* **Brief**
Among the entries below, please show each line that carries the word "Review".

* **Data provided**
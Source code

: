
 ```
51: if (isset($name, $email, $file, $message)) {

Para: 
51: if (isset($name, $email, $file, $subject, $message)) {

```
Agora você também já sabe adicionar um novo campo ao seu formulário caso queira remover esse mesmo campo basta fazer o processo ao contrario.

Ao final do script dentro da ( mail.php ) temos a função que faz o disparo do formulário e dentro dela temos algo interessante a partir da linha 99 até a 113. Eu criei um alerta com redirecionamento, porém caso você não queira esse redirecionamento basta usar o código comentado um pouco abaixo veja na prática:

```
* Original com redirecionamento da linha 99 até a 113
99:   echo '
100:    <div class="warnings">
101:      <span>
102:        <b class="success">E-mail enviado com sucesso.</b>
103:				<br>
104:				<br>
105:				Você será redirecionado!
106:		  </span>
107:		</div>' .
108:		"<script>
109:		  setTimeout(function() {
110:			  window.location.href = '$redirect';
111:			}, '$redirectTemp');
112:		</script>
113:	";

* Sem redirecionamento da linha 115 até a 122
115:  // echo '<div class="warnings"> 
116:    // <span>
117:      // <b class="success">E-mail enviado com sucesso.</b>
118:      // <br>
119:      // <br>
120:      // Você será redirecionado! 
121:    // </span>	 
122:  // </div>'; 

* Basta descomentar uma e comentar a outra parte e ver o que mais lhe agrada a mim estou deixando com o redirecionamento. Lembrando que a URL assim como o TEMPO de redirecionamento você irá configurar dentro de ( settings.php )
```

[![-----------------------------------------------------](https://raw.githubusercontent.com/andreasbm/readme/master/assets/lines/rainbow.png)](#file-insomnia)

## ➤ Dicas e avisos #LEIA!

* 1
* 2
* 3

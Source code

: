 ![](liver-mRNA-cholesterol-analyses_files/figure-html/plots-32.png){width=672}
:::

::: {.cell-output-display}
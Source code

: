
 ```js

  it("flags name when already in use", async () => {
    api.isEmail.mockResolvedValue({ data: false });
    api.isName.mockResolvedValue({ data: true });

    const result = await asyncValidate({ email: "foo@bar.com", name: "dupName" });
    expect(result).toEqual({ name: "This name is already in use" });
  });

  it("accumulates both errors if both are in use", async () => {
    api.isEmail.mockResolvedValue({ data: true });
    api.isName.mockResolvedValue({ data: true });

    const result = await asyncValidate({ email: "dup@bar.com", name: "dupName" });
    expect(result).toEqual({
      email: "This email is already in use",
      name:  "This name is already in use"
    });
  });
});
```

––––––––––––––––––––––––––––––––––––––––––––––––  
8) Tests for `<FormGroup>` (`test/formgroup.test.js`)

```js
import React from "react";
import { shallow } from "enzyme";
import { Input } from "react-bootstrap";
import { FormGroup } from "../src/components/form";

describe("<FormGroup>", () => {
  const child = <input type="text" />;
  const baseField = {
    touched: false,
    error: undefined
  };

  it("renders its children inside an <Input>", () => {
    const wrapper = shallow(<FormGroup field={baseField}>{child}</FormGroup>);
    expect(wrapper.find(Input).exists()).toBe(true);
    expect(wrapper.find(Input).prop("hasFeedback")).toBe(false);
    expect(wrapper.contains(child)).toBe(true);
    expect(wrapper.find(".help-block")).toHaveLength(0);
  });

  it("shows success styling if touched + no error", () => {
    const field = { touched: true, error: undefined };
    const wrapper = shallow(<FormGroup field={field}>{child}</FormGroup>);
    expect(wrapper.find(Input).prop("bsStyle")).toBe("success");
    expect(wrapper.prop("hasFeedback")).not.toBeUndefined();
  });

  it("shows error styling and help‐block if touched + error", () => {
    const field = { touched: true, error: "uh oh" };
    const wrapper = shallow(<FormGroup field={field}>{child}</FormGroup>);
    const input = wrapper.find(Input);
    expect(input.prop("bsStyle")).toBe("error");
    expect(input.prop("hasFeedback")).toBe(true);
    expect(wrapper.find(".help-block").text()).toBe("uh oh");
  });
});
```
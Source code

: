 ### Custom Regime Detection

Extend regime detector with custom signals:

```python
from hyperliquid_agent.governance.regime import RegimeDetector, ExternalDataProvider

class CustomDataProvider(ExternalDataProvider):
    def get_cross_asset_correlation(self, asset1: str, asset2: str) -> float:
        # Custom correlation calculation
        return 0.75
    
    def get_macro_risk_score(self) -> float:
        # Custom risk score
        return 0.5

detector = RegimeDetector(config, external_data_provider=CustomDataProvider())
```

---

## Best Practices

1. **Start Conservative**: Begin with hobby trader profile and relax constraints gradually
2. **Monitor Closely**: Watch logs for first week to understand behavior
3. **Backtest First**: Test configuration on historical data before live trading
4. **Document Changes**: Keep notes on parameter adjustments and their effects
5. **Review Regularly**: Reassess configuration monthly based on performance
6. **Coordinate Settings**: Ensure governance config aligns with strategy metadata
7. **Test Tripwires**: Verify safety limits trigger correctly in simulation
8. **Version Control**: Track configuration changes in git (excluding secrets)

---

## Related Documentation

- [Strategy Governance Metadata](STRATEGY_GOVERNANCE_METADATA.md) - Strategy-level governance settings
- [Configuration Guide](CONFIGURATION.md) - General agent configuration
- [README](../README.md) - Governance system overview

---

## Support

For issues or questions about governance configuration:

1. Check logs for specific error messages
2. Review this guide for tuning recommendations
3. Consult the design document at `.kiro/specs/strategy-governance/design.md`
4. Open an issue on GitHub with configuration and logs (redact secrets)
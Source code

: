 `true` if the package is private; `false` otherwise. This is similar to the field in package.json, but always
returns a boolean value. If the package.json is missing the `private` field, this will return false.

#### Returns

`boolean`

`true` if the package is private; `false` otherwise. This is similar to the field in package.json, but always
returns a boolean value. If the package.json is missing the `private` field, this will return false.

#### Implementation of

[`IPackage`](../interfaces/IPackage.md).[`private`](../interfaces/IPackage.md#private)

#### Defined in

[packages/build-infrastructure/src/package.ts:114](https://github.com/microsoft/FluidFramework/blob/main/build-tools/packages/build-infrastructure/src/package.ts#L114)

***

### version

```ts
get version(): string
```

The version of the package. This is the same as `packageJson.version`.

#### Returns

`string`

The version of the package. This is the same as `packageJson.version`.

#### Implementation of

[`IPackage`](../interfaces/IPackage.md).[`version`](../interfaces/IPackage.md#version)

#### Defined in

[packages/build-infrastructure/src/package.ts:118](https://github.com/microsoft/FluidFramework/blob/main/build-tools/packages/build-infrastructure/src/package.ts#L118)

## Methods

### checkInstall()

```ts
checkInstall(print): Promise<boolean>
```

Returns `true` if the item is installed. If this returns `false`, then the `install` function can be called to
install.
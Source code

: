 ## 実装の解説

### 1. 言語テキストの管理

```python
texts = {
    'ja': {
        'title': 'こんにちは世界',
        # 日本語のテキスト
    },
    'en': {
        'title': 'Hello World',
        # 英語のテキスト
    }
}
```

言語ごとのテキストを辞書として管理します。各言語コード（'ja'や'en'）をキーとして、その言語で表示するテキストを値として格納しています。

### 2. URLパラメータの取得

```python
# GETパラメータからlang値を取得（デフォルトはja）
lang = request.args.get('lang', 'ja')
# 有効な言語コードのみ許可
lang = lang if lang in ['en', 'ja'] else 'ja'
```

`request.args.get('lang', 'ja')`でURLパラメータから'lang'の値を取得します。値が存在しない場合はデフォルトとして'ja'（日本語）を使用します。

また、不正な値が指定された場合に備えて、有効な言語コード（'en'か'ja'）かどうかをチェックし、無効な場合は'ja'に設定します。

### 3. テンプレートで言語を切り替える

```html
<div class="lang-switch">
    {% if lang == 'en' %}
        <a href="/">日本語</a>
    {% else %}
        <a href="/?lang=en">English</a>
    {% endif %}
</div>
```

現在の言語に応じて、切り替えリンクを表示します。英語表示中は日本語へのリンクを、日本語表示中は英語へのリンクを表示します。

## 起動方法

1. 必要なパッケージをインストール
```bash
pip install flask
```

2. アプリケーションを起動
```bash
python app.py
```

* **Completed task**
5. **Review Regularly**: Reassess configuration monthly based on performance
2. Review this guide for tuning recommendations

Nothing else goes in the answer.